I can believe things that are true and I can believe things that aren’t true
and I can believe things where nobody knows if they’re true or not

July 17, 2006

Most of the Time
I broke last night. Sobbing, curled up on the front steps, chest heaving with sorrow. I stayed there until the mosquitoes drove me inside, cellphone clutched in my hand - one last life line. I have lost much of the stupidity of my teenage years and grown a conscience as I have healed and while, on a regular day this is something to be proud of, on a bad day, it leaves me with no coping mechanisms, and the feeling like I'm going to puke it hurts so much.

And the thing about healing is that people don't really get it when you break down anymore. See, they start expecting you to be happy and healthy and all that so when you're not, when you just can't run fast enough to stay ahead of the depression, everyone's confused. "What's wrong?" they ask, truly concerned because they don't understand where it's coming from. "You seemed to be doing fine." Seemed - the operative word. Most days, I can get by. My life is bearable, even enjoyable on rare, beautiful occasions like Saturday night. But every once in a while, it all catches up with you...

It’s funny. Whenever I talk about this kind of thing you get these people saying things like how it’s all old hat, movie-of-the-week, tearjerker crap. They’re tired of it and wish that people would just shut up and get on with their lives instead of going on and on about it. Well, we’re tired of it, too, those of us unfortunate enough to be Children of the Secret. But that didn’t stop it from happening to us and screwing up our lives. Way too many of us weren’t lucky enough to find support like I got to help me pick up the pieces of my life again. And as being here makes it all too clear, the reality of it never really goes away, does it? It’s always there inside us, an unhappy ache that we can’t completely ease no matter how deeply we bury it. It’s not something I think about all the time or anything, but I still wake up sweating from bad dreams, trapped in an endless cycle of being hurt. Or something I see or hear will trigger a rush of panic before I remember that I’m not there anymore.
(Charles DeLint, Widdershins)

What was is that I told David, again? Oh right, "We do not change our fates; we merely live in the world given to us and try the make the best of it." One of these days, I'll start listening to my own words of wisdom.

But not tonight.

5 Comments:

  • At 8:33 AM, Starlin' said…

    That's very much the truth of it, isn't it. The problem with getting stronger is that it gets harder and harder to admit it when you break, harder to ask for help, harder to reach out. But the many, many people you talked about in your last post- the ones who have been there- know better. We break, too, every single one of us- sometimes for good reason and with good excuses, but many times just because we stepped on a piece of glass left over from breaking so many times before.
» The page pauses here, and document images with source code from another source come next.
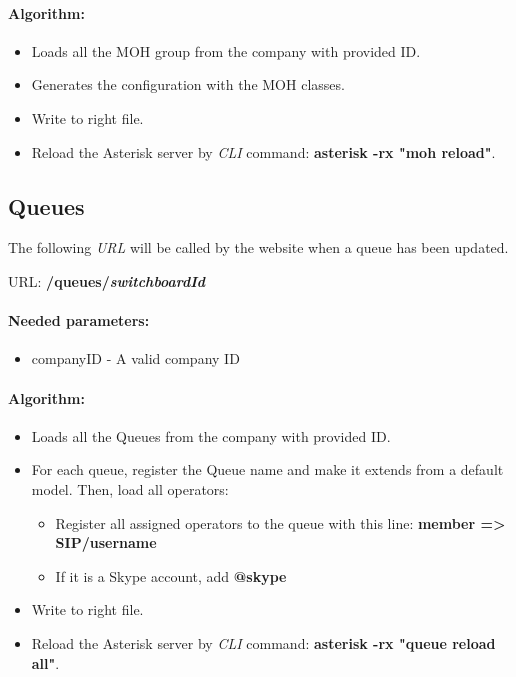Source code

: \paragraph{Algorithm:}
\begin{itemize}
	\item Loads all the MOH group from the company with provided ID.
	\item Generates the configuration with the MOH classes. 
	\item Write to right file.
	\item Reload the Asterisk server by \textit{CLI} command: \textbf{asterisk -rx "moh reload"}.

\end{itemize}




\subsection{Queues}
The following \textit{URL} will be called by the website when a queue has been updated.
\newline


URL: \textbf{/queues/{\textit{switchboardId}}}

\paragraph{Needed parameters:}
\begin{itemize}
\item {companyID} - A valid company ID
\end{itemize}


\paragraph{Algorithm:}
\begin{itemize}
	\item Loads all the Queues from the company with provided ID.
	\item For each queue, register the Queue name and make it extends from a default model. Then, load all operators:
	\begin{itemize}
		\item Register all assigned operators to the queue with this line: \textbf{member => SIP/username}
		\item If it is a Skype account, add \textbf{@skype}
\end{itemize}	 
	\item Write to right file.
	\item Reload the Asterisk server by \textit{CLI} command: \textbf{asterisk -rx "queue reload all"}.

\end{itemize}





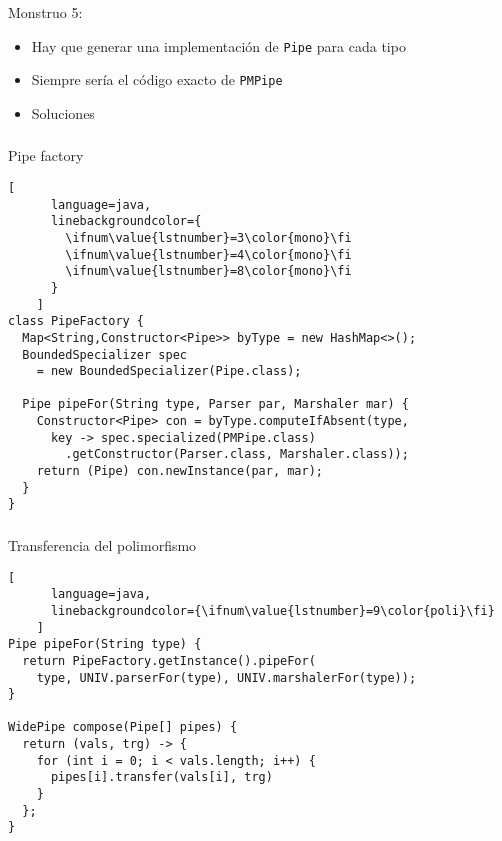 \begin{frame}[fragile]
  \frametitle{\ft}
  \begin{block}{Monstruo 5: }
  \begin{itemize}
  \item Hay que generar una implementación de {\tt Pipe} para cada tipo
  \item Siempre sería el código exacto de {\tt PMPipe}
  \item Soluciones
  \end{itemize}
  \end{block}
\end{frame}


\begin{frame}[fragile]
  \frametitle{\ft}
  \begin{block}{Pipe factory}
    \begin{lstlisting}[
      language=java,
      linebackgroundcolor={
        \ifnum\value{lstnumber}=3\color{mono}\fi
        \ifnum\value{lstnumber}=4\color{mono}\fi
        \ifnum\value{lstnumber}=8\color{mono}\fi
      }
    ]
class PipeFactory {
  Map<String,Constructor<Pipe>> byType = new HashMap<>();
  BoundedSpecializer spec
    = new BoundedSpecializer(Pipe.class);

  Pipe pipeFor(String type, Parser par, Marshaler mar) {
    Constructor<Pipe> con = byType.computeIfAbsent(type,
      key -> spec.specialized(PMPipe.class)
        .getConstructor(Parser.class, Marshaler.class));
    return (Pipe) con.newInstance(par, mar);
  }
}
    \end{lstlisting}
  \end{block}
\end{frame}


\begin{frame}[fragile]
  \frametitle{\ft}
  \begin{block}{Transferencia del polimorfismo}
    \begin{lstlisting}[
      language=java,
      linebackgroundcolor={\ifnum\value{lstnumber}=9\color{poli}\fi}
    ]
Pipe pipeFor(String type) {
  return PipeFactory.getInstance().pipeFor(
    type, UNIV.parserFor(type), UNIV.marshalerFor(type));
}

WidePipe compose(Pipe[] pipes) {
  return (vals, trg) -> {
    for (int i = 0; i < vals.length; i++) {
      pipes[i].transfer(vals[i], trg)
    }
  };
}
    \end{lstlisting}
  \end{block}
\end{frame}


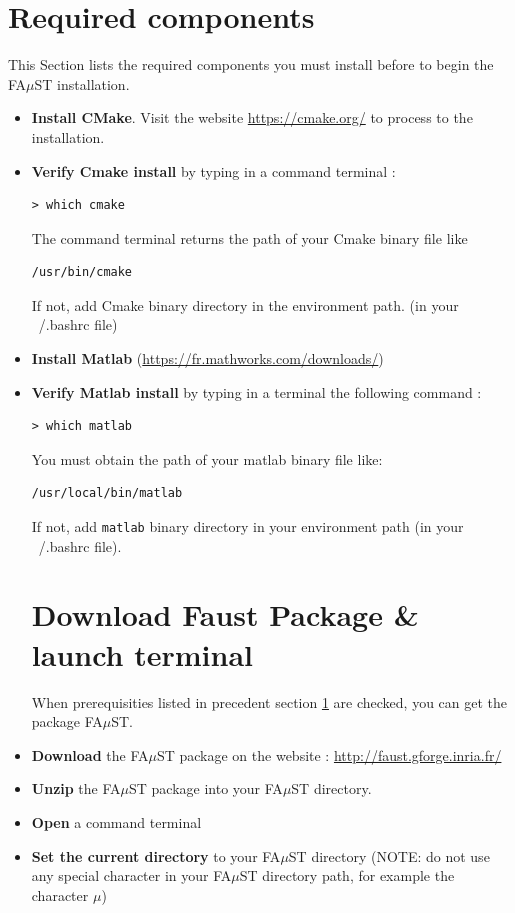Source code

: \section{Required components}\label{sec:RequiredTools}
This Section lists the required components you must install before to begin the FA$\mu$ST installation. 
\begin{itemize}
\item \textbf{Install CMake}. Visit the website \url{https://cmake.org/} to process to the installation.
\item \textbf{Verify Cmake install} by typing in a command terminal : 
\begin{lstlisting}
> which cmake
\end{lstlisting}
The command terminal returns the path of your Cmake binary file like
\begin{lstlisting}[backgroundcolor=\color{white}]
/usr/bin/cmake
\end{lstlisting}
If not, add Cmake binary directory in the environment path. (in your ~/.bashrc file)

\item \textbf{Install Matlab} (\url{https://fr.mathworks.com/downloads/})

\item \textbf{Verify Matlab install} by typing in a terminal the following command : 
\begin{lstlisting}
> which matlab
\end{lstlisting}
You must obtain the path of your matlab binary file like: 
\begin{lstlisting}[backgroundcolor=\color{white}]
/usr/local/bin/matlab
\end{lstlisting}
If not, add \texttt{matlab} binary directory in your environment path (in your ~/.bashrc file). 

\section{Download Faust Package \& launch terminal}\label{sec:UnixBuildDownload}
When prerequisities listed in precedent section \ref{sec:RequiredTools} are checked, you can get the package FA$\mu$ST.
\item \textbf{Download} the FA$\mu$ST package on the website :  \url{http://faust.gforge.inria.fr/}
\item \textbf{Unzip} the FA$\mu$ST package into your FA$\mu$ST directory.
\item \textbf{Open} a command terminal
\item \textbf{Set the current directory} to your FA$\mu$ST directory (NOTE: do not use any special character in your FA$\mu$ST directory path, for example the character $\mu$)








\end{itemize}
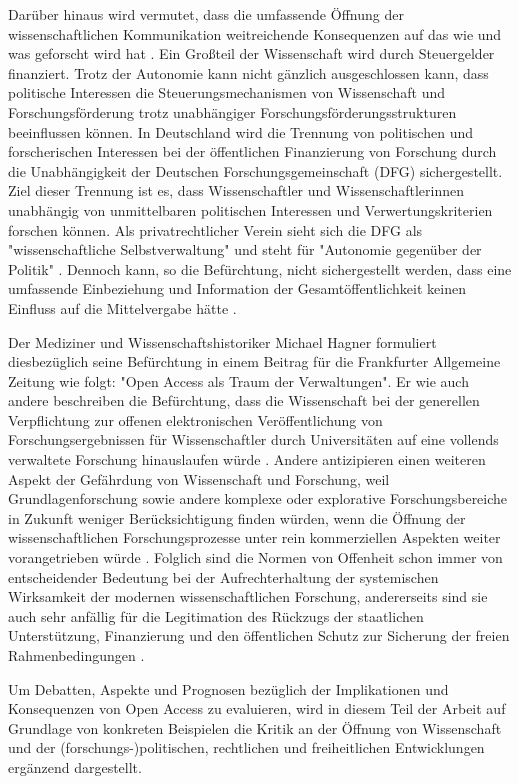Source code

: Darüber hinaus wird vermutet, dass die umfassende Öffnung der wissenschaftlichen Kommunikation weitreichende Konsequenzen auf das wie und was geforscht wird hat \cite{Szczesny_2014} \cite{Weingart_2005}. Ein Großteil der Wissenschaft wird durch Steuergelder finanziert. Trotz der Autonomie kann nicht gänzlich ausgeschlossen kann, dass politische Interessen die Steuerungsmechanismen von Wissenschaft und Forschungsförderung trotz unabhängiger Forschungsförderungsstrukturen beeinflussen können. In Deutschland wird die Trennung von politischen und forscherischen Interessen bei der öffentlichen Finanzierung von Forschung durch die Unabhängigkeit der Deutschen Forschungsgemeinschaft (DFG) sichergestellt. Ziel dieser Trennung ist es, dass Wissenschaftler und Wissenschaftlerinnen unabhängig von unmittelbaren politischen Interessen und Verwertungskriterien forschen können. Als privatrechtlicher Verein sieht sich die DFG als "wissenschaftliche Selbstverwaltung" und steht für "Autonomie gegenüber der Politik" \cite{DFG_2011}. Dennoch kann, so die Befürchtung, nicht sichergestellt werden, dass eine umfassende Einbeziehung und Information der Gesamtöffentlichkeit keinen Einfluss auf die Mittelvergabe hätte \cite{Weingart_2005}.

Der Mediziner und Wissenschaftshistoriker Michael Hagner formuliert diesbezüglich seine Befürchtung in einem Beitrag für die Frankfurter Allgemeine Zeitung wie folgt: "Open Access als Traum der Verwaltungen". Er wie auch andere beschreiben die Befürchtung, dass die Wissenschaft bei der generellen Verpflichtung zur offenen elektronischen Veröffentlichung von Forschungsergebnissen für Wissenschaftler durch Universitäten auf eine vollends verwaltete Forschung hinauslaufen würde \cite{Hagner_2009}. Andere antizipieren einen weiteren Aspekt der Gefährdung von Wissenschaft und Forschung, weil Grundlagenforschung sowie andere komplexe oder explorative Forschungsbereiche in Zukunft weniger Berücksichtigung finden würden, wenn die Öffnung der wissenschaftlichen Forschungsprozesse unter rein kommerziellen Aspekten weiter vorangetrieben würde \cite{Szczesny_2014}. Folglich sind die Normen von Offenheit schon immer von entscheidender Bedeutung bei der Aufrechterhaltung der systemischen Wirksamkeit der modernen wissenschaftlichen Forschung, andererseits sind sie auch sehr anfällig für die Legitimation des Rückzugs der staatlichen Unterstützung, Finanzierung und den öffentlichen Schutz zur Sicherung der freien Rahmenbedingungen \cite{David_1998}.

Um Debatten, Aspekte und Prognosen bezüglich der Implikationen und Konsequenzen von Open Access zu evaluieren, wird in diesem Teil der Arbeit auf Grundlage von konkreten Beispielen die Kritik an der Öffnung von Wissenschaft und der (forschungs-)politischen, rechtlichen und freiheitlichen Entwicklungen ergänzend dargestellt.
    You, dear, are going to have to re-learn how to call for help- just like I have relearned it, over and over, just as I still fight to do. Because it's more important than it seems- it's not just comfort for today, it's also the way we stay close to the people we love, and keep forming those bonds that tie us. If we can't cry on each other, what's the point?

     
  • At 2:47 PM, Lazarus said…

    (Hug)

     
  • At 3:03 PM, Delicious said…

    Reaching out is something I struggle with too. Its so hard to admit that sometimes I need someone to cry on. That I'm hurt and I need someone to hold me.

    I think most of us live our lives only "seeming" okay most of the time. But the times between the breakdowns get longer and better.

    I hope you know that I'm totally there if you need me. Just call or send up a smoke signal. :)

     
  • At 10:35 PM, Digital Angel said…

    /hug

     
  • At 11:45 PM, Jessica said…

    (Very late hug) My theory is that we want to live in montage form: stories and films are almost always structured so that the uphill and the downhill slides are really fast, and it seems like you just have to get in the bucket and SHOOP! the sheer force of fate will pull you wherever you're meant to be going. But the actual experience of living isn't quite so clearly plotted.

    Descending from whatever soapbox that was, with love.